* [ABOUT THIS TASK]
Filter the entries that follow, copying every line in which the word "steps" appears.

◇ ◇ ◇

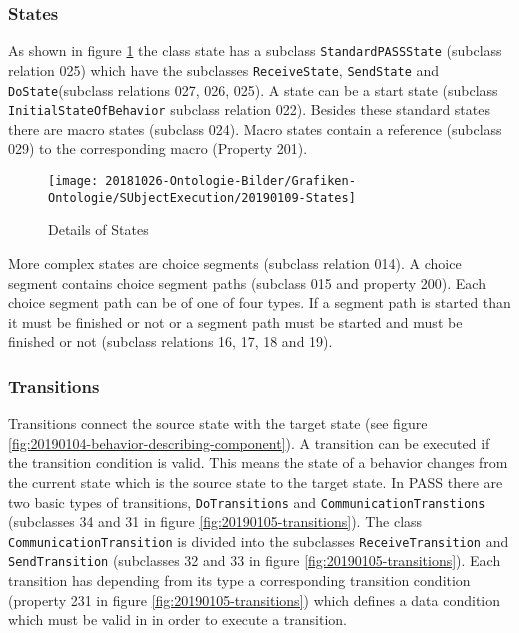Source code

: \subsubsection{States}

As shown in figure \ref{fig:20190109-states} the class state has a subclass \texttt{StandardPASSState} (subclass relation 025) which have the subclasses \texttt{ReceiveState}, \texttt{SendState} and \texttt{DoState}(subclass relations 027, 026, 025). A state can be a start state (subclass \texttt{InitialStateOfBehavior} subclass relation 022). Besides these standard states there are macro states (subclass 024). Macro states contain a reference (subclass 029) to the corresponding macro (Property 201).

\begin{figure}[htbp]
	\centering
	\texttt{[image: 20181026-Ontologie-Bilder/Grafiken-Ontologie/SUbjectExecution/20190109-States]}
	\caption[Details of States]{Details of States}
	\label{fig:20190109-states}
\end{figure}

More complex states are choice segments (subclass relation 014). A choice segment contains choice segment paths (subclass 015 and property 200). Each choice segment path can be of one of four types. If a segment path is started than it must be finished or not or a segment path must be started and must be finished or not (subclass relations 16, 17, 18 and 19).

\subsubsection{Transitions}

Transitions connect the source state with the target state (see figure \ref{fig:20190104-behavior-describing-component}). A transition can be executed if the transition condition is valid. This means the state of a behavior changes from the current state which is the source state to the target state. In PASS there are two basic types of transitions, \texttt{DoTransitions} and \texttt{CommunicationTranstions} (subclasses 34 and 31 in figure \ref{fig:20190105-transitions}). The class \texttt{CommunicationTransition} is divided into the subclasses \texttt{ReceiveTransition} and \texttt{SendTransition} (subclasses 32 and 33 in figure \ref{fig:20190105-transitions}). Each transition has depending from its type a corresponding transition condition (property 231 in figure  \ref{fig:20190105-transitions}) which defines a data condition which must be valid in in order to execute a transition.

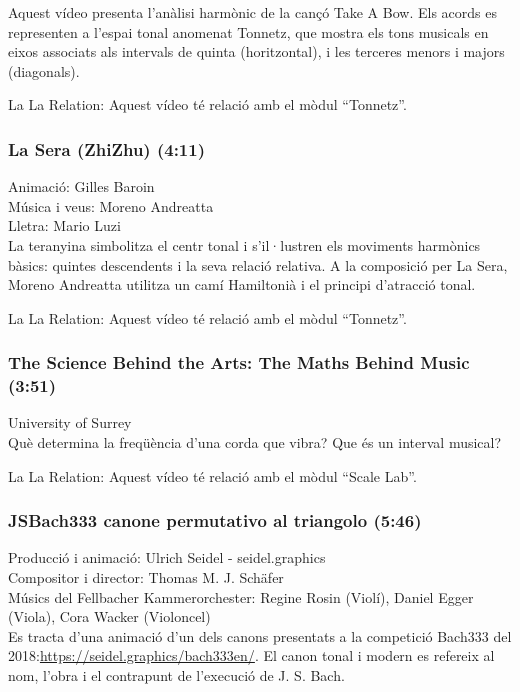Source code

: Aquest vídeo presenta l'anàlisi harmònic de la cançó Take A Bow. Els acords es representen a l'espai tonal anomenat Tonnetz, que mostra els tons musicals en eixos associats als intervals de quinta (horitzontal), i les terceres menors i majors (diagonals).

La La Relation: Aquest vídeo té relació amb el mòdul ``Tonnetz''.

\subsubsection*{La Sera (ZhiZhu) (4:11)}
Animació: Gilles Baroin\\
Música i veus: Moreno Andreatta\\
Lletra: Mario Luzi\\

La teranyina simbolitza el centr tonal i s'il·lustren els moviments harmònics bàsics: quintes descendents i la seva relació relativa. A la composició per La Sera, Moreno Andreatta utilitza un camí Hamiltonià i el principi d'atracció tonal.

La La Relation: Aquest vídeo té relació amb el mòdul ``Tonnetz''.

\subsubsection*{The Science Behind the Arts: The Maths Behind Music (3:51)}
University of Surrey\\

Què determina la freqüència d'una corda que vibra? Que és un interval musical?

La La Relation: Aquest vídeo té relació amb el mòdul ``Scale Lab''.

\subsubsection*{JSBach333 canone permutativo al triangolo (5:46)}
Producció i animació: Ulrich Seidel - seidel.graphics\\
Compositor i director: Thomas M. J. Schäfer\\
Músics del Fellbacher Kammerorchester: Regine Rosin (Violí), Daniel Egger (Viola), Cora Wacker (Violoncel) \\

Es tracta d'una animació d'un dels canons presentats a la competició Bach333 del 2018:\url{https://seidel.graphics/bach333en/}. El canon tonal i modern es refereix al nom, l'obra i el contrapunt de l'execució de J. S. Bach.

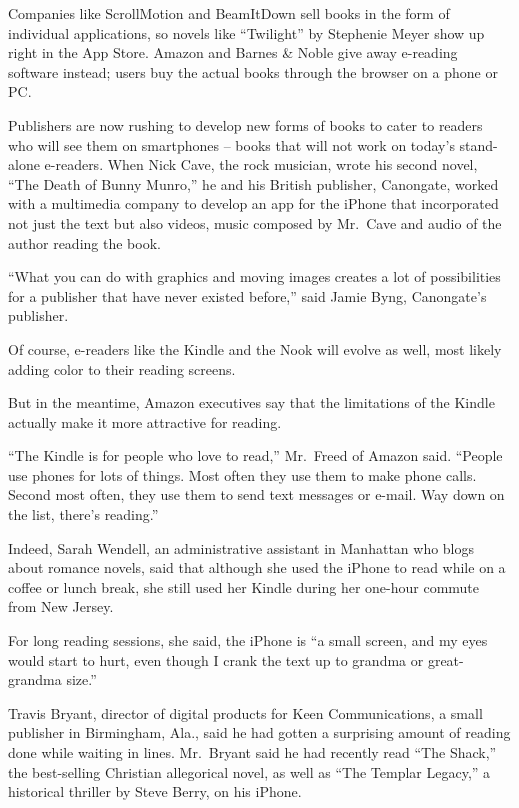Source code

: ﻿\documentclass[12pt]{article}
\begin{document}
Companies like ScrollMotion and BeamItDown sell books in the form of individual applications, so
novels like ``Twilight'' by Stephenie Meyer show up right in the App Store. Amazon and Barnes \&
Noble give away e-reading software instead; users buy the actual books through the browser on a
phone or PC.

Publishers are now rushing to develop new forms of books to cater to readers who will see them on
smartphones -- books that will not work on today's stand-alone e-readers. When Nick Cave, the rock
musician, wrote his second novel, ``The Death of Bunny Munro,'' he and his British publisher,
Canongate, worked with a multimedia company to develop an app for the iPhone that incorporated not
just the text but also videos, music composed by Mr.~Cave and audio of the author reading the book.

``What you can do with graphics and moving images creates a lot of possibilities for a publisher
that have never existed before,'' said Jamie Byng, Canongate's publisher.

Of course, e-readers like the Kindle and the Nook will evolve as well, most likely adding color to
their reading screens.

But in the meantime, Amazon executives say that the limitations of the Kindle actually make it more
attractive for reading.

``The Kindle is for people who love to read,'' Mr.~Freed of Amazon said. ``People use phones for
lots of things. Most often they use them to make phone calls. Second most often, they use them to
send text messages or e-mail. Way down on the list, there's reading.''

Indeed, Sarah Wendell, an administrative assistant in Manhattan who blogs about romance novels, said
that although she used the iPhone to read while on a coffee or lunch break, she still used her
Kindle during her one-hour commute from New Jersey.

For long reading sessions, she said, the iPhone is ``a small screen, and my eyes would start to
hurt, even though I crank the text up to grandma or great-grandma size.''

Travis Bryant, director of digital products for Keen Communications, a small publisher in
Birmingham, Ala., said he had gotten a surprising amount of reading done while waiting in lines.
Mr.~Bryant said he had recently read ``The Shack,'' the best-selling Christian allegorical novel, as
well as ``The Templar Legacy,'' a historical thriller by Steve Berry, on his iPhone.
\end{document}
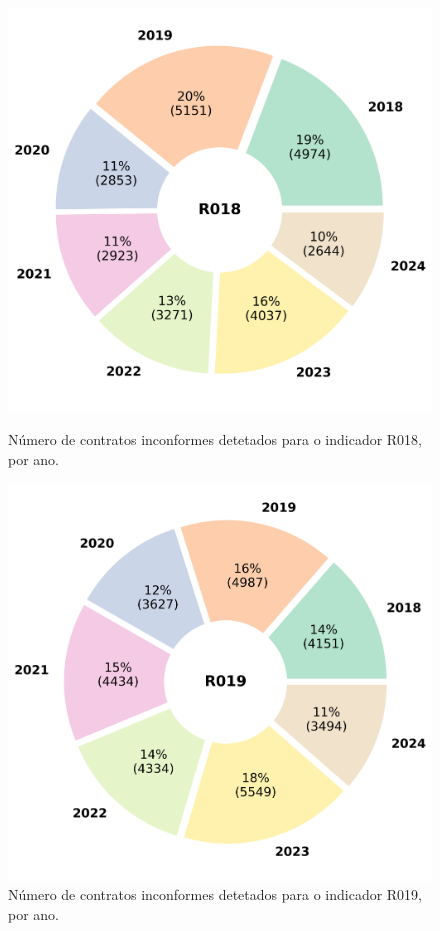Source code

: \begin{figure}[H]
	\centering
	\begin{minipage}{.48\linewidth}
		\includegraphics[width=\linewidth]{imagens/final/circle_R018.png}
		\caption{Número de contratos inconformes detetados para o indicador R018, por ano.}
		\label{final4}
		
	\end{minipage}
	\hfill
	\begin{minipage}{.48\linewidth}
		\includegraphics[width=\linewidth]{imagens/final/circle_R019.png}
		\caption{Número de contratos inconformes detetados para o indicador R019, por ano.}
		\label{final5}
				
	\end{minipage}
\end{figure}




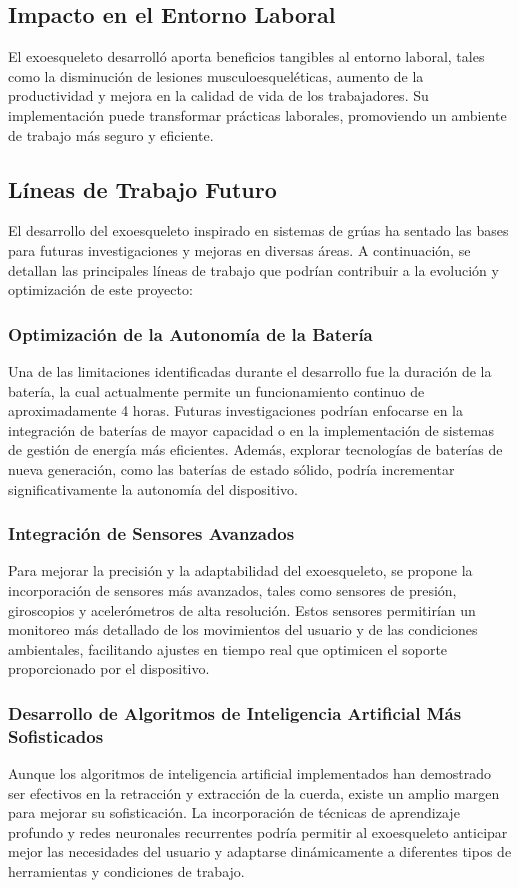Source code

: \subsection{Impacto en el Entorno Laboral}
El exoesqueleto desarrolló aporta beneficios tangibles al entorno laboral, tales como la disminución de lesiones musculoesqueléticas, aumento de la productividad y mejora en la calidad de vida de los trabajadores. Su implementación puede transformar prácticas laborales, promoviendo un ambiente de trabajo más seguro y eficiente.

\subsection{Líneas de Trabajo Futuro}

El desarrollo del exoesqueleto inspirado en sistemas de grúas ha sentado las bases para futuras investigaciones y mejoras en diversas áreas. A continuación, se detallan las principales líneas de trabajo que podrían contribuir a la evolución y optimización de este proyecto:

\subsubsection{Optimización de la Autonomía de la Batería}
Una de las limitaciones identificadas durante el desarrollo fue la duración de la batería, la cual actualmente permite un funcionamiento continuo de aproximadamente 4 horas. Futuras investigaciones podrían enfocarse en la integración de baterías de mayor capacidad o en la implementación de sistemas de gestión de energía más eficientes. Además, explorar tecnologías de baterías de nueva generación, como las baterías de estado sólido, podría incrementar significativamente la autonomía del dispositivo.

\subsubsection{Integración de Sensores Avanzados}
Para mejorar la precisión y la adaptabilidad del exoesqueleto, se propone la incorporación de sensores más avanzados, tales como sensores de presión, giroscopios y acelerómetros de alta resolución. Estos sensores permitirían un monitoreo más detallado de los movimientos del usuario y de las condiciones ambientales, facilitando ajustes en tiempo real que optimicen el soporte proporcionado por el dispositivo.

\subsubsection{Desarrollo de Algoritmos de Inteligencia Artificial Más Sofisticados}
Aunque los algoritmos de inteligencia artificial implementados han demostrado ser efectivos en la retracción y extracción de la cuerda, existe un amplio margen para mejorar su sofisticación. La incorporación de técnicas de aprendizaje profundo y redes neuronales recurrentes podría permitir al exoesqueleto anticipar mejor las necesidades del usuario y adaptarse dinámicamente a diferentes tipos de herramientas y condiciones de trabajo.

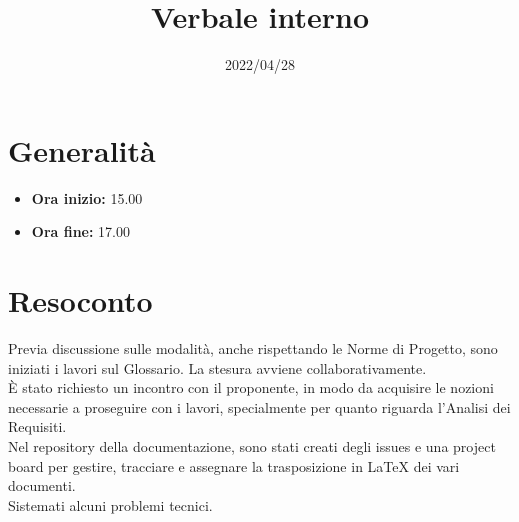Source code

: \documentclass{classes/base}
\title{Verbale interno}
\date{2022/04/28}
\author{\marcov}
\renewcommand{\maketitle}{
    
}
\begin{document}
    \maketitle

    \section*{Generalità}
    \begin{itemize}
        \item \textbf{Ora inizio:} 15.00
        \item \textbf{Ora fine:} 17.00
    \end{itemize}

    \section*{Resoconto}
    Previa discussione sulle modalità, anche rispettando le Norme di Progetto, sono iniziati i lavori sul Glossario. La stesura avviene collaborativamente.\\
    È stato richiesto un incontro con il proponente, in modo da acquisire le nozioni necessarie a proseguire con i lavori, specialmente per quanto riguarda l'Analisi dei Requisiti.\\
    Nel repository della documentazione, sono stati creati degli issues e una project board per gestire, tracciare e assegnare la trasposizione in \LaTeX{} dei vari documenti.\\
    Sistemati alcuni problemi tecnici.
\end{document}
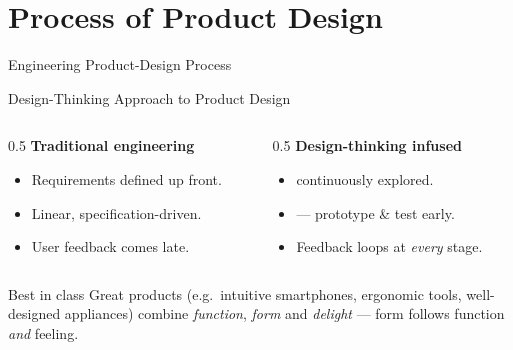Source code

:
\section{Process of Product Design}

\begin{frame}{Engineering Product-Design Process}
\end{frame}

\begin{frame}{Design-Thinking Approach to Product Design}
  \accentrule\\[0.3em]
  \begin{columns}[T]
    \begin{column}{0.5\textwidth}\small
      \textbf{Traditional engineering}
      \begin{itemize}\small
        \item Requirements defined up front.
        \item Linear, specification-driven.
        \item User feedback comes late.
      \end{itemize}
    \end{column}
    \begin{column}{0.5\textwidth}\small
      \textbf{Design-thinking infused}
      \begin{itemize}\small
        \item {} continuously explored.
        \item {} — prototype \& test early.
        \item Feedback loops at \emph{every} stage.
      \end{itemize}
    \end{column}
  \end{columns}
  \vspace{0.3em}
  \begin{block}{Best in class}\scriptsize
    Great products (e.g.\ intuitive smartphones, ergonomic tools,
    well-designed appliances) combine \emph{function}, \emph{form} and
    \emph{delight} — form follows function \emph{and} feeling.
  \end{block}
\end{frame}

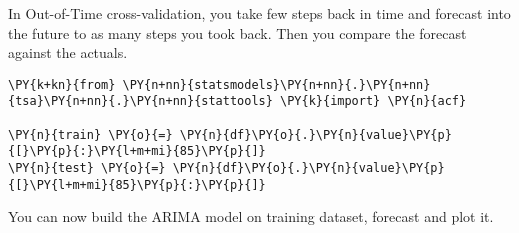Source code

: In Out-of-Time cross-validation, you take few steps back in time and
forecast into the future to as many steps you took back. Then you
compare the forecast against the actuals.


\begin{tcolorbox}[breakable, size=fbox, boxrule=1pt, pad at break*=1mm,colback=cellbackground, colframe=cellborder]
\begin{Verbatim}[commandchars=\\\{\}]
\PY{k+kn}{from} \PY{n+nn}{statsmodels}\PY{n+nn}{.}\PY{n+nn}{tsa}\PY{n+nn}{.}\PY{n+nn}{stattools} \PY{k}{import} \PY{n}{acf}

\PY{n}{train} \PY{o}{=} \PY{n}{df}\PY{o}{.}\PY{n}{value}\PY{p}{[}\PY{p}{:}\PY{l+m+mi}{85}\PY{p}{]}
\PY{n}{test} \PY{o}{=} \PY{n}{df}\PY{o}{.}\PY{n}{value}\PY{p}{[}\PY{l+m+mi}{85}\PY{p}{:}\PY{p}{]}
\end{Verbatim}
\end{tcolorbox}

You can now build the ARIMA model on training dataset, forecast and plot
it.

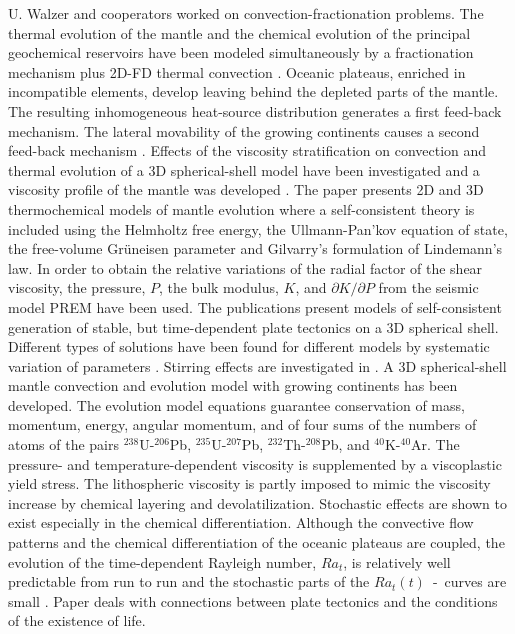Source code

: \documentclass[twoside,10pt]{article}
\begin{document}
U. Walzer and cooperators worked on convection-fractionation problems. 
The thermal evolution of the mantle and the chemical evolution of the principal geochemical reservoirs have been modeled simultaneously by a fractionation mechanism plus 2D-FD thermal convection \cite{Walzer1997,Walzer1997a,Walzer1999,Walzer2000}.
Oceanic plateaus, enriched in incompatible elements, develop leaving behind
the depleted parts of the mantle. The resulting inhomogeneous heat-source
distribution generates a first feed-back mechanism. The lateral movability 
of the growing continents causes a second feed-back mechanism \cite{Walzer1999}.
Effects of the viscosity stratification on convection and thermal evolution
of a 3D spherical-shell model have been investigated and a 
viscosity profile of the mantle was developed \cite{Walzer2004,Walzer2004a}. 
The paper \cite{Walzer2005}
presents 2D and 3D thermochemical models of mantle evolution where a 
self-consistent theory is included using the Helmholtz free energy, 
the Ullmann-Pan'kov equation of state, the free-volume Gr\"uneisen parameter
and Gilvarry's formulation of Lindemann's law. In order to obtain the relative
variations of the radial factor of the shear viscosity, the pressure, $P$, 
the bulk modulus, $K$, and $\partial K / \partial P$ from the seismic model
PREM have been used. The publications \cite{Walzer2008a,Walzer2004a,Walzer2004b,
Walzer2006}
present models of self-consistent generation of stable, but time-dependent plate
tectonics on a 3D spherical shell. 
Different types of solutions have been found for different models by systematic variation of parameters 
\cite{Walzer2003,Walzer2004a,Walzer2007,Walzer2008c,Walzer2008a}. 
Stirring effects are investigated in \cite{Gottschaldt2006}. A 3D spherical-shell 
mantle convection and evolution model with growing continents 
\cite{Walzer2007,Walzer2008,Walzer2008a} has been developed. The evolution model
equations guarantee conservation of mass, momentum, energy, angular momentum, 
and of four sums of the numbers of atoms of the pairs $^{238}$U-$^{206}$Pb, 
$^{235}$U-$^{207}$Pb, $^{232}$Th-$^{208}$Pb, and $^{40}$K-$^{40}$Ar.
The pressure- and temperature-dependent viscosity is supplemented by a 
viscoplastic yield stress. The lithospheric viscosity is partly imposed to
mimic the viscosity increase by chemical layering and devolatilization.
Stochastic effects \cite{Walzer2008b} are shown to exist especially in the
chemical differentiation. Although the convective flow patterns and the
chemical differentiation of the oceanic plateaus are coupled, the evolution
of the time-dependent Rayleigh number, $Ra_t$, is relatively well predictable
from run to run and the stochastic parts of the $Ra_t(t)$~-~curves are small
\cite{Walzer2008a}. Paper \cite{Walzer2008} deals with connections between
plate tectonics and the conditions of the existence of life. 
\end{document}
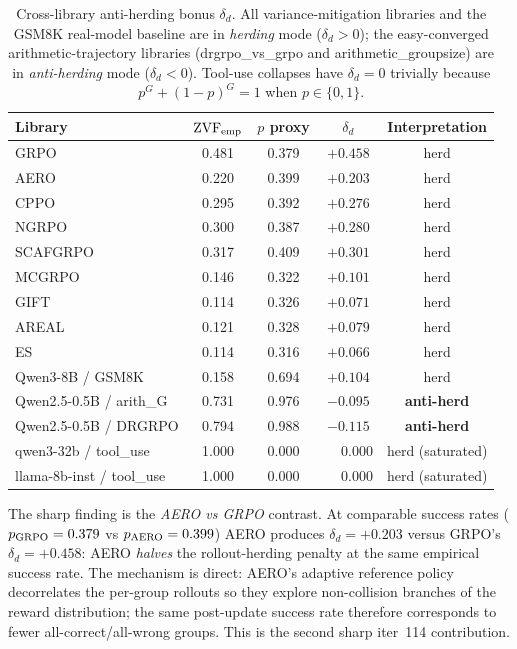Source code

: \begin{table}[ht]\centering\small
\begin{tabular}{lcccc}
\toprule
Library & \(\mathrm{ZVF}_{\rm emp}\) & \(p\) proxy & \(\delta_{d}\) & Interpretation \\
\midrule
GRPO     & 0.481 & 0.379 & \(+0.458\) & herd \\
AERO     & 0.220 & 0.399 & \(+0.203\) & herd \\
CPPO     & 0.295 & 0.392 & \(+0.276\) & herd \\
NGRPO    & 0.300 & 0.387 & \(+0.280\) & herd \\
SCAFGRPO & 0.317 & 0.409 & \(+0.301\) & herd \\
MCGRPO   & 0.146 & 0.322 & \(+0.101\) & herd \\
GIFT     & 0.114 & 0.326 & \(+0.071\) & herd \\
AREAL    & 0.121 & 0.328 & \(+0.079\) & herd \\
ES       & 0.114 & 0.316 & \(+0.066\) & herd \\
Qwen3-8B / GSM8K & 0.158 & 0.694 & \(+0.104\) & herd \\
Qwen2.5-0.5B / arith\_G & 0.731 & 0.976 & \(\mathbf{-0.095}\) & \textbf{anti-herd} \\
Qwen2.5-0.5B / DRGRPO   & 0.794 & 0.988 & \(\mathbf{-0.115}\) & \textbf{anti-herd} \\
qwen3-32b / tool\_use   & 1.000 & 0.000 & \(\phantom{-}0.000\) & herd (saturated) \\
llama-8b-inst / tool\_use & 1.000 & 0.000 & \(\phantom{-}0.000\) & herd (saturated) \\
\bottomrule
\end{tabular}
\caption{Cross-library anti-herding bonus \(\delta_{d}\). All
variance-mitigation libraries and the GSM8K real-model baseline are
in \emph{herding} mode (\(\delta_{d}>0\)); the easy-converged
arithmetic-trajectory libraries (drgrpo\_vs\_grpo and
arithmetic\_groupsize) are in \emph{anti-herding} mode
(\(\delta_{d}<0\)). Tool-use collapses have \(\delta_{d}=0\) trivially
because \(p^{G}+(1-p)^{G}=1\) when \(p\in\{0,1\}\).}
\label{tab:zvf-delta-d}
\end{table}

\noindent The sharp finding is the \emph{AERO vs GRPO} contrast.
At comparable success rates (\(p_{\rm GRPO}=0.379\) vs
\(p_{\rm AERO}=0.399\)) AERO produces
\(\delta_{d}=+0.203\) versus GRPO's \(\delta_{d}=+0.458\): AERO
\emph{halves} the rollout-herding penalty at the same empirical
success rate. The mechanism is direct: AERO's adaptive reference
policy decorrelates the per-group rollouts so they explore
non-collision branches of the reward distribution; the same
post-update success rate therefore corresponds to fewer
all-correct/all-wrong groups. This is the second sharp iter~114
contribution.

◇ ◇ ◇

* [TASK SOLUTION]
: In Out-of-Time cross-validation, you take few steps back in time and
forecast into the future to as many steps you took back. Then you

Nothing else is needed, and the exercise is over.